Under the new sanctions, all property and interests in property of these entities that are in the United States or under the control of U.S. persons will be blocked.

“Today’s action further demonstrates the complex sanctions evasion methods Iran employs to illicitly sell petroleum and petrochemical products,” the Under Secretary of the Treasury for Terrorism and Financial Intelligence, Brian Nelson, said in the release, adding that the United States would “continue to implement sanctions against those actors facilitating these sales.”

Iran, a sizeable member of OPEC, has had its oil output restricted as a result of Western sanctions.

 EU’s proposed natural gas price cap will ‘distort’ market signals, Rystad says

The European Commission’s proposed price cap on natural gas will “distort” market signals with potential “unintended consequences” for demand and supply, Rystad Energy said in a report on Friday.
The EU plans to propose a cap on natural gas prices after November 24, as part of its efforts to contain an energy crisis resulting from Russia’s military offensive in Ukraine, the EU’s energy policy chief told Reuters on Wednesday.

This proposal includes a market correction mechanism for the Dutch TTF gas futures, the benchmark European contract.

“Any move to limit prices on the headline TTF will distort market signals on the most established gas hub on earth with potential unintended consequences for supply security or demand-reduction measures,” the Norway-based consultancy said.

“Furthermore, such a price cap may prove impossible to implement if trades go off-exchange.”
Natural gas prices in the continent have been volatile over the last week as a disruption at Norway’s Asgard field has reduced supply by 19.8 million cubic meters per day through November 19.
European gas futures, which dropped to a multi-month low of €93.35 per megawatt hour in October, have since gained about 23 per cent.
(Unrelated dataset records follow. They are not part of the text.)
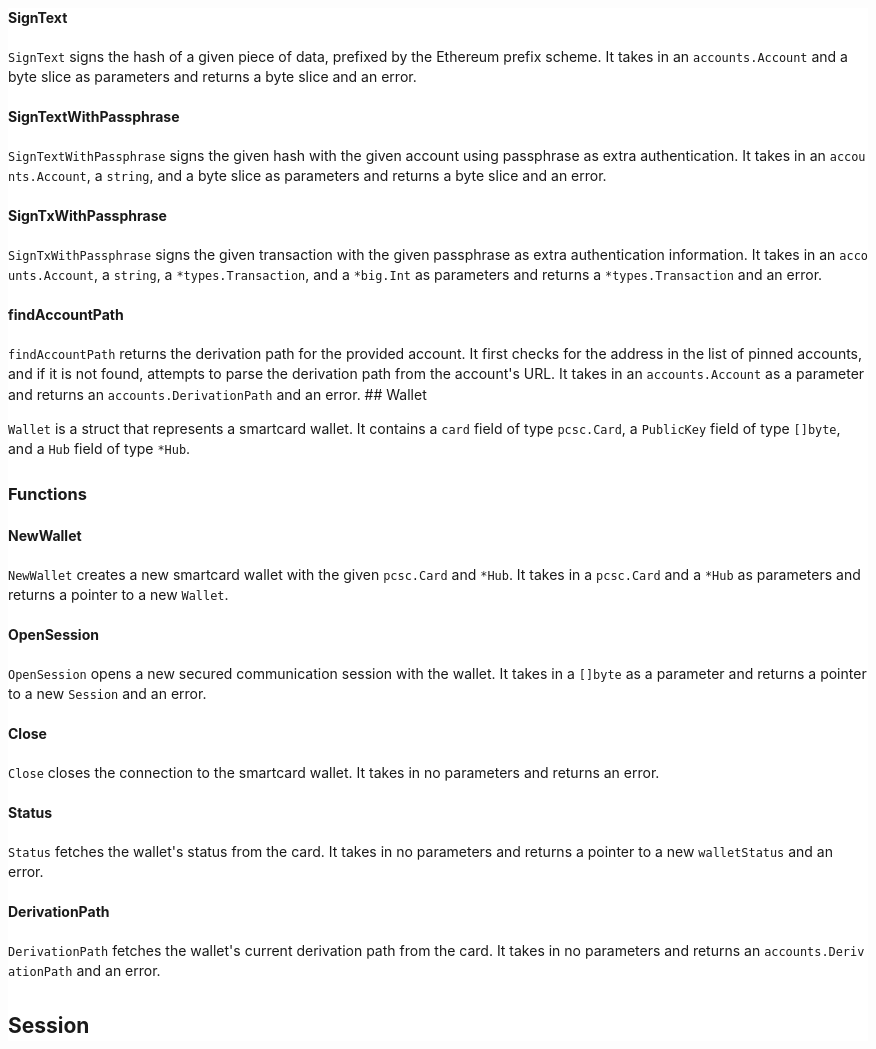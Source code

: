 #### SignText

`SignText` signs the hash of a given piece of data, prefixed by the Ethereum prefix scheme. It takes in an `accounts.Account` and a byte slice as parameters and returns a byte slice and an error.

#### SignTextWithPassphrase

`SignTextWithPassphrase` signs the given hash with the given account using passphrase as extra authentication. It takes in an `accounts.Account`, a `string`, and a byte slice as parameters and returns a byte slice and an error.

#### SignTxWithPassphrase

`SignTxWithPassphrase` signs the given transaction with the given passphrase as extra authentication information. It takes in an `accounts.Account`, a `string`, a `*types.Transaction`, and a `*big.Int` as parameters and returns a `*types.Transaction` and an error.

#### findAccountPath

`findAccountPath` returns the derivation path for the provided account. It first checks for the address in the list of pinned accounts, and if it is not found, attempts to parse the derivation path from the account's URL. It takes in an `accounts.Account` as a parameter and returns an `accounts.DerivationPath` and an error. ## Wallet

`Wallet` is a struct that represents a smartcard wallet. It contains a `card` field of type `pcsc.Card`, a `PublicKey` field of type `[]byte`, and a `Hub` field of type `*Hub`.

### Functions

#### NewWallet

`NewWallet` creates a new smartcard wallet with the given `pcsc.Card` and `*Hub`. It takes in a `pcsc.Card` and a `*Hub` as parameters and returns a pointer to a new `Wallet`.

#### OpenSession

`OpenSession` opens a new secured communication session with the wallet. It takes in a `[]byte` as a parameter and returns a pointer to a new `Session` and an error.

#### Close

`Close` closes the connection to the smartcard wallet. It takes in no parameters and returns an error.

#### Status

`Status` fetches the wallet's status from the card. It takes in no parameters and returns a pointer to a new `walletStatus` and an error.

#### DerivationPath

`DerivationPath` fetches the wallet's current derivation path from the card. It takes in no parameters and returns an `accounts.DerivationPath` and an error.

## Session

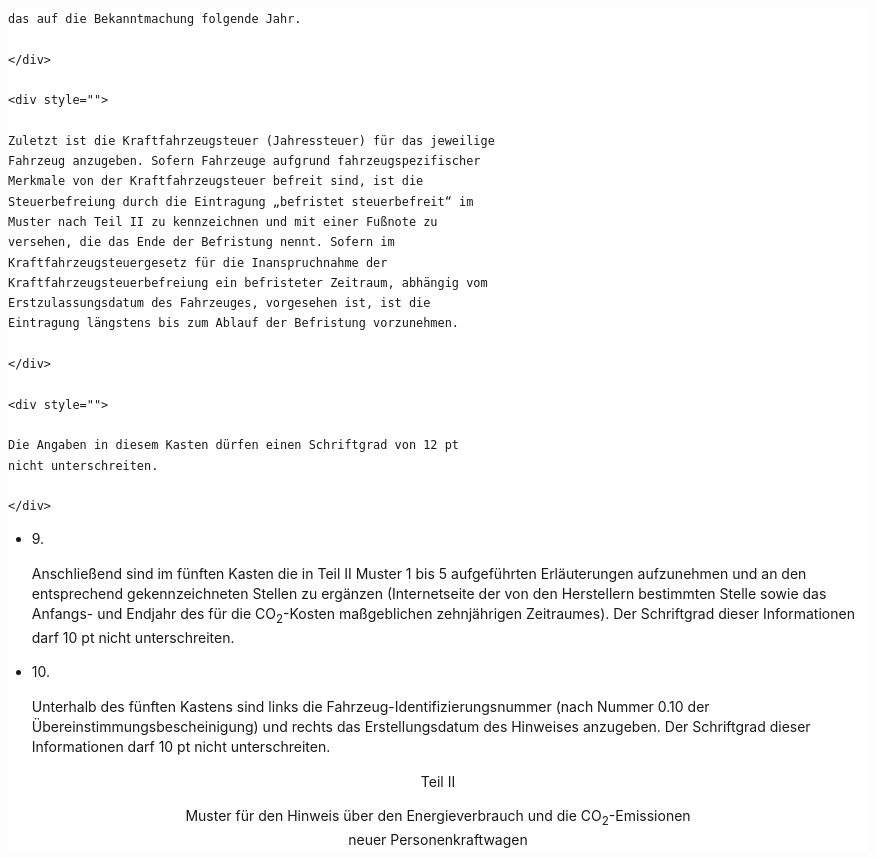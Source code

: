     das auf die Bekanntmachung folgende Jahr.
    
    </div>
    
    <div style="">
    
    Zuletzt ist die Kraftfahrzeugsteuer (Jahressteuer) für das jeweilige
    Fahrzeug anzugeben. Sofern Fahrzeuge aufgrund fahrzeugspezifischer
    Merkmale von der Kraftfahrzeugsteuer befreit sind, ist die
    Steuerbefreiung durch die Eintragung „befristet steuerbefreit“ im
    Muster nach Teil II zu kennzeichnen und mit einer Fußnote zu
    versehen, die das Ende der Befristung nennt. Sofern im
    Kraftfahrzeugsteuergesetz für die Inanspruchnahme der
    Kraftfahrzeugsteuerbefreiung ein befristeter Zeitraum, abhängig vom
    Erstzulassungsdatum des Fahrzeuges, vorgesehen ist, ist die
    Eintragung längstens bis zum Ablauf der Befristung vorzunehmen.
    
    </div>
    
    <div style="">
    
    Die Angaben in diesem Kasten dürfen einen Schriftgrad von 12 pt
    nicht unterschreiten.
    
    </div>

  - 9\.
    
    <div style="">
    
    Anschließend sind im fünften Kasten die in Teil II Muster 1 bis 5
    aufgeführten Erläuterungen aufzunehmen und an den entsprechend
    gekennzeichneten Stellen zu ergänzen (Internetseite der von den
    Herstellern bestimmten Stelle sowie das Anfangs- und Endjahr des für
    die CO<sub>2</sub>-Kosten maßgeblichen zehnjährigen Zeitraumes). Der
    Schriftgrad dieser Informationen darf 10 pt nicht unterschreiten.
    
    </div>

  - 10\.
    
    <div style="">
    
    Unterhalb des fünften Kastens sind links die
    Fahrzeug-Identifizierungsnummer (nach Nummer 0.10 der
    Übereinstimmungsbescheinigung) und rechts das Erstellungsdatum des
    Hinweises anzugeben. Der Schriftgrad dieser Informationen darf 10 pt
    nicht unterschreiten.
    
    </div>

</div>

  
  

<div class="TS1" style="text-align:center;">

Teil II  
  
Muster für den Hinweis über den Energieverbrauch und die
CO<sub>2</sub>-Emissionen  
neuer Personenkraftwagen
There is “some associated risk of outage extensions that will pressure Europe’s well-stocked but still vulnerable storage volumes as we approach the last few days of net injections,” said Rystad.

Europe’s gas storage facilities are now more than 95 per cent filled ahead of the winter, but analysts have raised concerns about the continent’s ability to meet demand in 2023 when Russian gas exports are expected to come to a complete halt.

“The risk of disruption to Russian liquefied natural gas imports, for the moment, appears largely shrugged off, but could resurface in 2023,” said Rystad.

Imports of Russian LNG into Europe and the UK rose by nearly 20 per cent between March and October this year compared to the same period in 2021.

European imports of Russian LNG started to accelerate last year as countries faced a shortage of gas. Since the conflict, Europe has also boosted imports from the US and Gulf countries.

“Temperature forecasts, while previously pointing to a mild start to winter, have been steadily revised towards normal or below normal for the coming weeks,” said the consultancy.

The shutdown of Freeport’s LNG export plant in Texas has added to the squeeze on global gas supplies.
“There may be some limited upward price momentum from the delayed restart of the Freeport LNG in Texas, which we expect will get pushed to January from the previously stated mid-November timeframe,” said Rystad.

Freeport LNG, one of the seven export facilities for the commodity in the US, represents about 4 per cent of the global LNG market and its shutdown has curtailed the country’s LNG export capacity by about 2 billion cubic feet per day, according to the US Energy Information Administration.

“There has been much speculation about the restart date, with the operator maintaining the mid-November target until recently, which means offtakers that might have been counting on a restart are likely to seek alternative volumes,” said Rystad.